## ABOUT THIS EXERCISE
Among the entries below, count each line holding the word "VMAX". Write only the number.

## DATA SHOWN

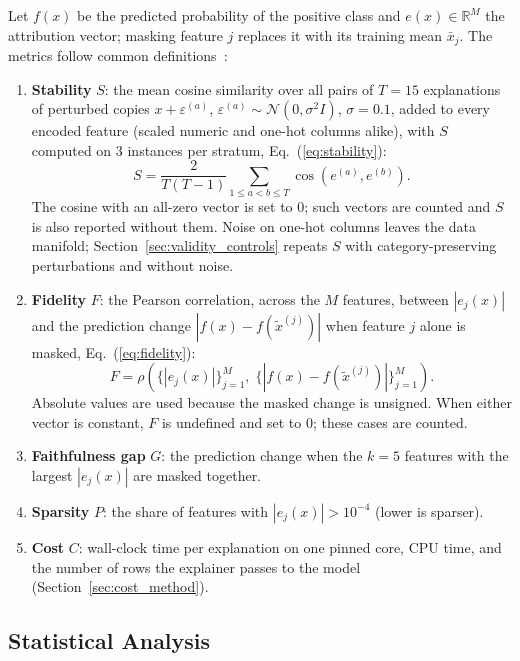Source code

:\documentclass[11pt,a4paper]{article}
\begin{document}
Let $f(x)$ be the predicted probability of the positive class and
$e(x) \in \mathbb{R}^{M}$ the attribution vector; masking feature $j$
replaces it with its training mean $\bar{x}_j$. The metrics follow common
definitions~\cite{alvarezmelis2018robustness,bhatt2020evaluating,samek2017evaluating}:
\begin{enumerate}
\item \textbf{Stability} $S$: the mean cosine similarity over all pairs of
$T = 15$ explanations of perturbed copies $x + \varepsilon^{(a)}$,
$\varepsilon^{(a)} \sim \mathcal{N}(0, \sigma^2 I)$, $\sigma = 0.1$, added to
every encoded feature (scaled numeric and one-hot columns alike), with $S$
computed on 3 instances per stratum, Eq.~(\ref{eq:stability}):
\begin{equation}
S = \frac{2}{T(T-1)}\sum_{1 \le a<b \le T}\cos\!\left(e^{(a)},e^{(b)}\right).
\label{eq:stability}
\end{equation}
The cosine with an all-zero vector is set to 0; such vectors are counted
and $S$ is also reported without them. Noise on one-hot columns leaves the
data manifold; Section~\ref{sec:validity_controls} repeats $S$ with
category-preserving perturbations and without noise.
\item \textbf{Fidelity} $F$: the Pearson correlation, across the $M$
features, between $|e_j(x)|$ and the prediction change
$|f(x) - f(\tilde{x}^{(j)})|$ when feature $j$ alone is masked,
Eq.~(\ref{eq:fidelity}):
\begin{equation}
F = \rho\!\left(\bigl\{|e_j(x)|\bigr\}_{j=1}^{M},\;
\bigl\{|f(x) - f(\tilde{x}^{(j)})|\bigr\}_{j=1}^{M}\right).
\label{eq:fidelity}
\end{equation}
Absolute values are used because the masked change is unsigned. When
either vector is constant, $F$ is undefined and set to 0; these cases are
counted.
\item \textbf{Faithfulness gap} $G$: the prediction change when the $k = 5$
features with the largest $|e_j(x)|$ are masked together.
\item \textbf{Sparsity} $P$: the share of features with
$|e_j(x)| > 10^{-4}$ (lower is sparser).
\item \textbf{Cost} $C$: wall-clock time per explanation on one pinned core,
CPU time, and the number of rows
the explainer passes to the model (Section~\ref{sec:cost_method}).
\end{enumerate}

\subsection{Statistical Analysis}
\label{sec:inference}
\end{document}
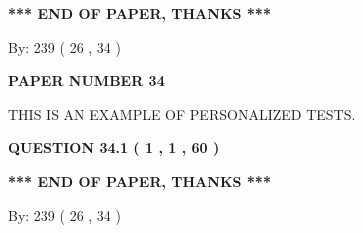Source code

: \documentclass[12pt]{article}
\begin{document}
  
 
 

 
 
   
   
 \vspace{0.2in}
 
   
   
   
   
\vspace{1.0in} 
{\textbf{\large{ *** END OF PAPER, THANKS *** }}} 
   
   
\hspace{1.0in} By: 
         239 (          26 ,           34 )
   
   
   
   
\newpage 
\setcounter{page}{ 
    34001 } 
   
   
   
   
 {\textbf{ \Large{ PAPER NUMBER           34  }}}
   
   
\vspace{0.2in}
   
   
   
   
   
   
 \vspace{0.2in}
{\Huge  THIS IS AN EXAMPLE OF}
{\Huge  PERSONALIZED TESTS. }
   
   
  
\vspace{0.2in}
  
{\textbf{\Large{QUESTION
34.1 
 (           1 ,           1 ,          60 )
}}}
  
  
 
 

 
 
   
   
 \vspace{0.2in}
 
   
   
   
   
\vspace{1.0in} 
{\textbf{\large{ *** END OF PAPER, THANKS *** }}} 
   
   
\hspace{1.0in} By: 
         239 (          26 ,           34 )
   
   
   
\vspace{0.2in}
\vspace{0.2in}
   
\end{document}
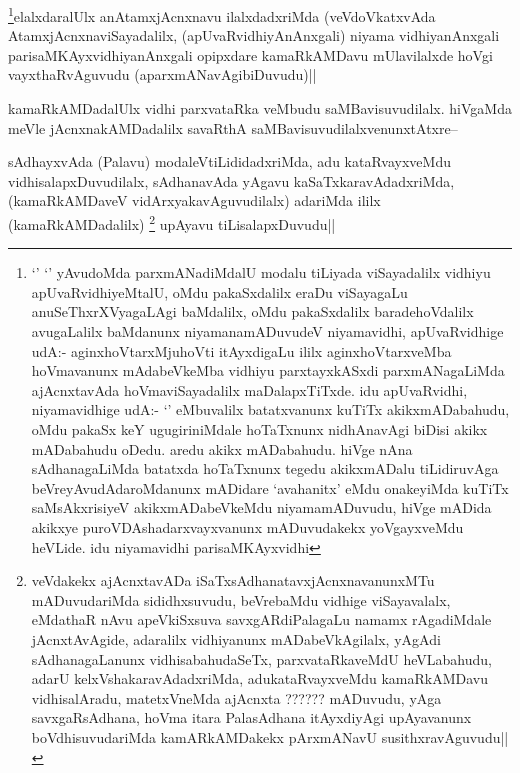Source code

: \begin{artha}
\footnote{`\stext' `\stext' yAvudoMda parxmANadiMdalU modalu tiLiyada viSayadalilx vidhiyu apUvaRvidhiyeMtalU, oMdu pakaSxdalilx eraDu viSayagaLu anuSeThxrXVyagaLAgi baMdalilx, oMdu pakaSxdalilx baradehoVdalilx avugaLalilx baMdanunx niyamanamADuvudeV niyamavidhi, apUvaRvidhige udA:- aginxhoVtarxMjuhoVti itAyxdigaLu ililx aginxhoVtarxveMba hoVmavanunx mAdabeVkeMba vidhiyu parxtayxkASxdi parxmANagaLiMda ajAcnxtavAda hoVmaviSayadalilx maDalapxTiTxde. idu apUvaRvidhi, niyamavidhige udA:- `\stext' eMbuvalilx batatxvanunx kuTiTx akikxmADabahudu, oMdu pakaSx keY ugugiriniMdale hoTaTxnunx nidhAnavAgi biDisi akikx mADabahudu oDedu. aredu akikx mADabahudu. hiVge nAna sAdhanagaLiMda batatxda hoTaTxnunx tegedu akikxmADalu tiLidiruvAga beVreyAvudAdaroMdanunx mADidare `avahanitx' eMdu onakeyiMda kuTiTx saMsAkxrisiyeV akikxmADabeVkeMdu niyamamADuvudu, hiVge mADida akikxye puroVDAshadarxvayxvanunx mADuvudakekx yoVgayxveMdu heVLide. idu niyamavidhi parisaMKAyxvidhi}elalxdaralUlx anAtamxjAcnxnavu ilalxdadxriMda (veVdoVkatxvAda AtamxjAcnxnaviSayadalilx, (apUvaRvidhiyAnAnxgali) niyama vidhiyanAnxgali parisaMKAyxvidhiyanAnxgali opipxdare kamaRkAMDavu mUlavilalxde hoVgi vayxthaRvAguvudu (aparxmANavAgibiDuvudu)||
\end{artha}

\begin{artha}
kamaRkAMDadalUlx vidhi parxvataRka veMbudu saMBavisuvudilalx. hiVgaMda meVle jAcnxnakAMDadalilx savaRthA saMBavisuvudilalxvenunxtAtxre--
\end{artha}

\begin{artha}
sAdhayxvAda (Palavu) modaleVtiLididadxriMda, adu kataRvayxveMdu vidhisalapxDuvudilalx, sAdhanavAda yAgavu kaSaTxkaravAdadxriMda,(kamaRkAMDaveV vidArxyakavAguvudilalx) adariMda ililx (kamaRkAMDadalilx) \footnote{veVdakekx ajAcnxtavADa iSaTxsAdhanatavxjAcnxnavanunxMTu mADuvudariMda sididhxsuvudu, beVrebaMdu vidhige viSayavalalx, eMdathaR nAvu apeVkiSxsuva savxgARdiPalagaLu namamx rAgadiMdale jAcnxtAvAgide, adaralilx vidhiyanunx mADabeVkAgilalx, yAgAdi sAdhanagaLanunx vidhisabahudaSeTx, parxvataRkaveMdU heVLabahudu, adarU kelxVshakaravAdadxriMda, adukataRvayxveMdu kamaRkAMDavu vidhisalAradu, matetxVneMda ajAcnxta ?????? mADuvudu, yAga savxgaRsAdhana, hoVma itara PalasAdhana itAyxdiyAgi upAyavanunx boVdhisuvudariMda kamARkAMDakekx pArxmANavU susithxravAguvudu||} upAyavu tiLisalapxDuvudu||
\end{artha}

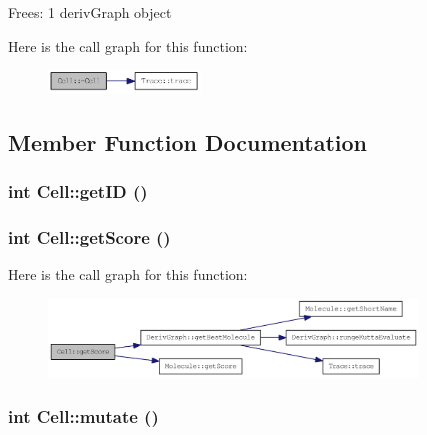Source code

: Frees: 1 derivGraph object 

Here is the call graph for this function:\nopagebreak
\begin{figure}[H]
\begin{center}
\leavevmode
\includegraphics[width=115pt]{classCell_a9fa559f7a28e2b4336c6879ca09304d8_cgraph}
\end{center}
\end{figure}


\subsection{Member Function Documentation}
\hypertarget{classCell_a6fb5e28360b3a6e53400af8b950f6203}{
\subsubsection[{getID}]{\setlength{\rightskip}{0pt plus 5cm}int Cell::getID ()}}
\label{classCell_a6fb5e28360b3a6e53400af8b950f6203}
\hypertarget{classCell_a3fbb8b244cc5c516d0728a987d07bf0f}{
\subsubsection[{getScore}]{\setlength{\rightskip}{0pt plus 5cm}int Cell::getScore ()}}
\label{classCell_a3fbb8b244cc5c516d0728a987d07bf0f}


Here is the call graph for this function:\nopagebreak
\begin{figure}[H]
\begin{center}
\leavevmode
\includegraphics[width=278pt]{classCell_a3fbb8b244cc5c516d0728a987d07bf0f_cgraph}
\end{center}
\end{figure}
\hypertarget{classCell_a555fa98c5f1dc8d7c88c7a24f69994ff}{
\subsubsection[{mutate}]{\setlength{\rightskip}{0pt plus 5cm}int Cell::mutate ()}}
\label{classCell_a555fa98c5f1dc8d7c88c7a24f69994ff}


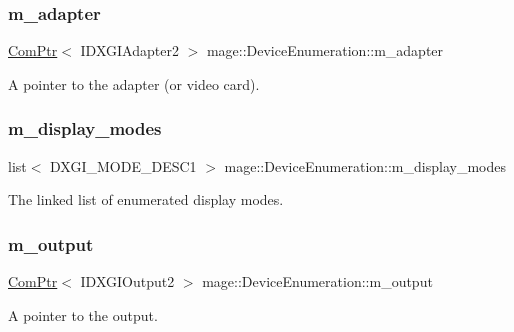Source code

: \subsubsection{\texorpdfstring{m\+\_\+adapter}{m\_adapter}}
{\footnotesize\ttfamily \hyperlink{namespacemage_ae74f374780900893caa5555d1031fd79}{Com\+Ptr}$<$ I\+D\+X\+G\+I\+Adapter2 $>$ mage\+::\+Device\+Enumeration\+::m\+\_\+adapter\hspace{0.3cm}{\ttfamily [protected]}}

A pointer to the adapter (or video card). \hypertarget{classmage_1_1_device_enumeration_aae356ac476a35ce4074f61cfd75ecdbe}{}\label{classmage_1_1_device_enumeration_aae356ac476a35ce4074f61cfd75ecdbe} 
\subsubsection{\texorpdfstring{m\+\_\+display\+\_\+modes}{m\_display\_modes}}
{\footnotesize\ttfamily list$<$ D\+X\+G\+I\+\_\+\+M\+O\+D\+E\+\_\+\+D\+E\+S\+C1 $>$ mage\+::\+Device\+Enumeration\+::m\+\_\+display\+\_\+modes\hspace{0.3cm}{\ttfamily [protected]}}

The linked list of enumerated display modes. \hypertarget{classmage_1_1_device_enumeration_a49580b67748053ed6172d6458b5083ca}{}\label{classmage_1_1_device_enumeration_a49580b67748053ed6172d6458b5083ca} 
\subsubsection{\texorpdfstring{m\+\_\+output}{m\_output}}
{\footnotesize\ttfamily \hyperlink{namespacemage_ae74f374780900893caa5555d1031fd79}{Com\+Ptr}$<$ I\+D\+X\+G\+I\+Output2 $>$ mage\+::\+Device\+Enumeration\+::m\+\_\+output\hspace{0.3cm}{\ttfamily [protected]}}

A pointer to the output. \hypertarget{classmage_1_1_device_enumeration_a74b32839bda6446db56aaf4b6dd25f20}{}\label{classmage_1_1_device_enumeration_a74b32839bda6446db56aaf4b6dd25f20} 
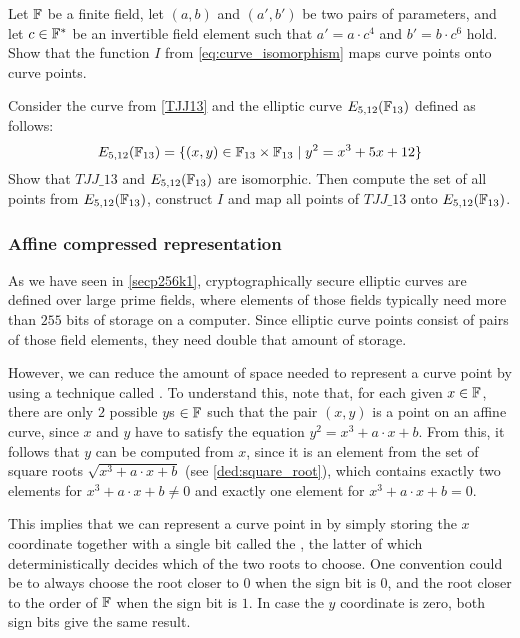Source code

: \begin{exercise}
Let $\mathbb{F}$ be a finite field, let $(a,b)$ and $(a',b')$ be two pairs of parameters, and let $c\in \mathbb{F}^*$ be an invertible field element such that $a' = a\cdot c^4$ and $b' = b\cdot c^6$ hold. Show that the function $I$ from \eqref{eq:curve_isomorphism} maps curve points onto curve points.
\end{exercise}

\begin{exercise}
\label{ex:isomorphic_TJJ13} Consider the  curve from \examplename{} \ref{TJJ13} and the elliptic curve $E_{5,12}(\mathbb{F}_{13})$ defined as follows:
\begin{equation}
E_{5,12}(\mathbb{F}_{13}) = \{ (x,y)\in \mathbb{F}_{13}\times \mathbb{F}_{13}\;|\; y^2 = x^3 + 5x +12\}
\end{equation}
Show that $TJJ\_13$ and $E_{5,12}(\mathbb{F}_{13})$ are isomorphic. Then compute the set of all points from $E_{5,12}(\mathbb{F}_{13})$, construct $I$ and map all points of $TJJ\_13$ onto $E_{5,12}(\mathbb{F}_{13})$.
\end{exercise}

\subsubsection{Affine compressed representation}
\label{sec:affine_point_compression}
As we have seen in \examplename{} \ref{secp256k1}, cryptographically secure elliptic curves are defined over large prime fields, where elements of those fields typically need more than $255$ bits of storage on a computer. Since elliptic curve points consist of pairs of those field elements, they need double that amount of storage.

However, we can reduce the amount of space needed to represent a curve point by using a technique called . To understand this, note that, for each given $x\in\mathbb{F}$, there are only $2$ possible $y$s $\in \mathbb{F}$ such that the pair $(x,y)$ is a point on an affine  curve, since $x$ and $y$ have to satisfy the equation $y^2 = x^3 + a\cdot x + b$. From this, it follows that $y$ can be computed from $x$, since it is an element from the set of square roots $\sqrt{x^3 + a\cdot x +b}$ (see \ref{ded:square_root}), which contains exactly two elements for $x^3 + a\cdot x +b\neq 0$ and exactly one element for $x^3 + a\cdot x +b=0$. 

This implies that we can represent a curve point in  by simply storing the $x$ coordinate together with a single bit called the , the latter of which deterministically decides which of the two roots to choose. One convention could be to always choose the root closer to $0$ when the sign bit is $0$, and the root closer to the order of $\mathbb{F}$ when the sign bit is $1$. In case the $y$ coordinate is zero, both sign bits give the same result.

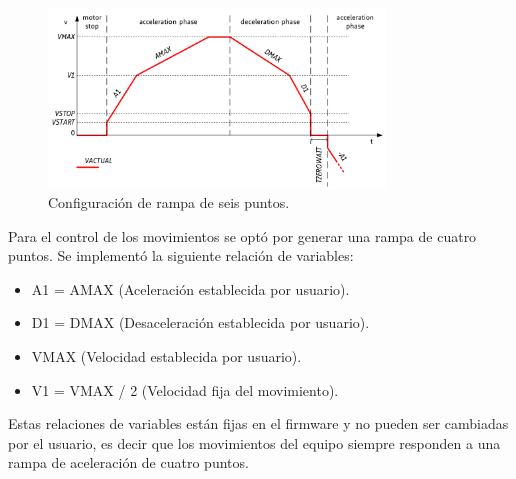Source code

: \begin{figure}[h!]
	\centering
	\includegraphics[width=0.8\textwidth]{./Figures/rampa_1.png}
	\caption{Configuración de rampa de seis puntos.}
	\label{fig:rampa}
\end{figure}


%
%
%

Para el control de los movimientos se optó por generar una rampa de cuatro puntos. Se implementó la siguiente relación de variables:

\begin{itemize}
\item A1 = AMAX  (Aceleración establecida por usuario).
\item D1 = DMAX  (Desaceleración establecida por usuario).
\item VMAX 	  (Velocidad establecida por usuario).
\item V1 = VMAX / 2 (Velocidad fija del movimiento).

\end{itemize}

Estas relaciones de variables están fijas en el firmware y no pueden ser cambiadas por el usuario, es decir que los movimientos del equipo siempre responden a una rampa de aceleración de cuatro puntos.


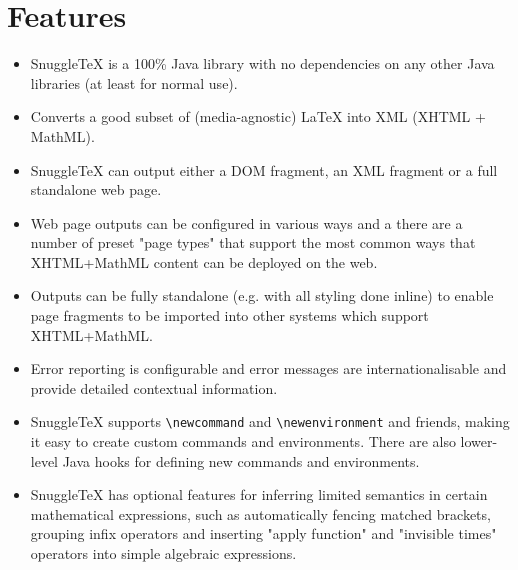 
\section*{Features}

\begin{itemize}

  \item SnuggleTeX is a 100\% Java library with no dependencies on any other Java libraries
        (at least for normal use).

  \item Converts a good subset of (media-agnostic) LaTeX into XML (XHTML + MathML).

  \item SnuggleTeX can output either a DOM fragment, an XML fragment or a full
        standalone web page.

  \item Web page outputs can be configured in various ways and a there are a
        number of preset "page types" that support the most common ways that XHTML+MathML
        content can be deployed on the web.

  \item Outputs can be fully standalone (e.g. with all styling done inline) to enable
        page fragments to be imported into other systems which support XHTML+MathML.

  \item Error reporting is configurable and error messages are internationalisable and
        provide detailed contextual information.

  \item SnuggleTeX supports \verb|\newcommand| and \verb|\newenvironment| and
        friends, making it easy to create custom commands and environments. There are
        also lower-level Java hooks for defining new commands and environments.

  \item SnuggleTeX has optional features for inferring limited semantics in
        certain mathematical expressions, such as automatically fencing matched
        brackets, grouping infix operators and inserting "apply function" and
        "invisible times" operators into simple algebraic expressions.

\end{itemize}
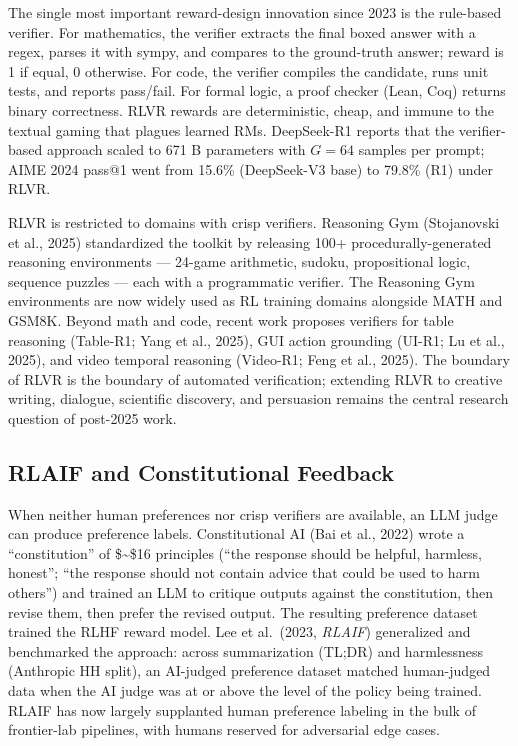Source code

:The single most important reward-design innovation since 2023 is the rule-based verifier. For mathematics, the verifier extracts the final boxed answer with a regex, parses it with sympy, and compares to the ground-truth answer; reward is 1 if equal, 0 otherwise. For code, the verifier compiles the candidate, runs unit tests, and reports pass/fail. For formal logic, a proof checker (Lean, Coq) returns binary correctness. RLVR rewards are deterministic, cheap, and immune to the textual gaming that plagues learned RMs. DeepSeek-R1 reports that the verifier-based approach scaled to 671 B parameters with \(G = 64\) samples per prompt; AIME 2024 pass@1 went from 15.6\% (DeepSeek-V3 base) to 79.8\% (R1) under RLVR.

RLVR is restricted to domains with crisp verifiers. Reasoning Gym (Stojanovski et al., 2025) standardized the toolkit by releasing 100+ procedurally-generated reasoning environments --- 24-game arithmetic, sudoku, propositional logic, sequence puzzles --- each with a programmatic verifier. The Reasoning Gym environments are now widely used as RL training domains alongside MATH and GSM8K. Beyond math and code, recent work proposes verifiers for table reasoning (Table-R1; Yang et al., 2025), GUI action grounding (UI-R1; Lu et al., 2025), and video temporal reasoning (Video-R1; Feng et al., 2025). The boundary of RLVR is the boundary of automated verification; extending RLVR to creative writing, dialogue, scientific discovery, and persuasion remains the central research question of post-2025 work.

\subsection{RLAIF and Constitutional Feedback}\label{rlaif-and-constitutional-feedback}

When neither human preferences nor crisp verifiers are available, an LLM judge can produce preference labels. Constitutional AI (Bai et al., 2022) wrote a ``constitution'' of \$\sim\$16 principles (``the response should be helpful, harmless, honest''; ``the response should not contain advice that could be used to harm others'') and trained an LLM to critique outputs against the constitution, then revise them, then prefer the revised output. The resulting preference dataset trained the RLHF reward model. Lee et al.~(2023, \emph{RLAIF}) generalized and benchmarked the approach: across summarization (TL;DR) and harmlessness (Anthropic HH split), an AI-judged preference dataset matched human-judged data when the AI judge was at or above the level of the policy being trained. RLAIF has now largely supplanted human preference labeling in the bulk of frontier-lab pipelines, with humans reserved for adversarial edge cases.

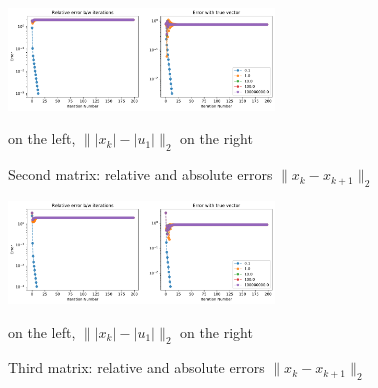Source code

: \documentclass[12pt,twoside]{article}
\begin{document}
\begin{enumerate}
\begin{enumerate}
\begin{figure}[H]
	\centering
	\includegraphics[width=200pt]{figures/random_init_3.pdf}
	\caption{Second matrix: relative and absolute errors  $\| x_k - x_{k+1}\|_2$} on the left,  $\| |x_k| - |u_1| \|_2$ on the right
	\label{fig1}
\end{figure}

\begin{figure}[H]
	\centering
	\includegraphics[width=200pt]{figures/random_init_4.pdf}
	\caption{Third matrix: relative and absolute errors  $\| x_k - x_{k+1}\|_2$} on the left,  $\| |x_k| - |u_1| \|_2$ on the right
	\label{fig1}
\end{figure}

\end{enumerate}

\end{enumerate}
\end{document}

## RESULT OF THE EXERCISE
2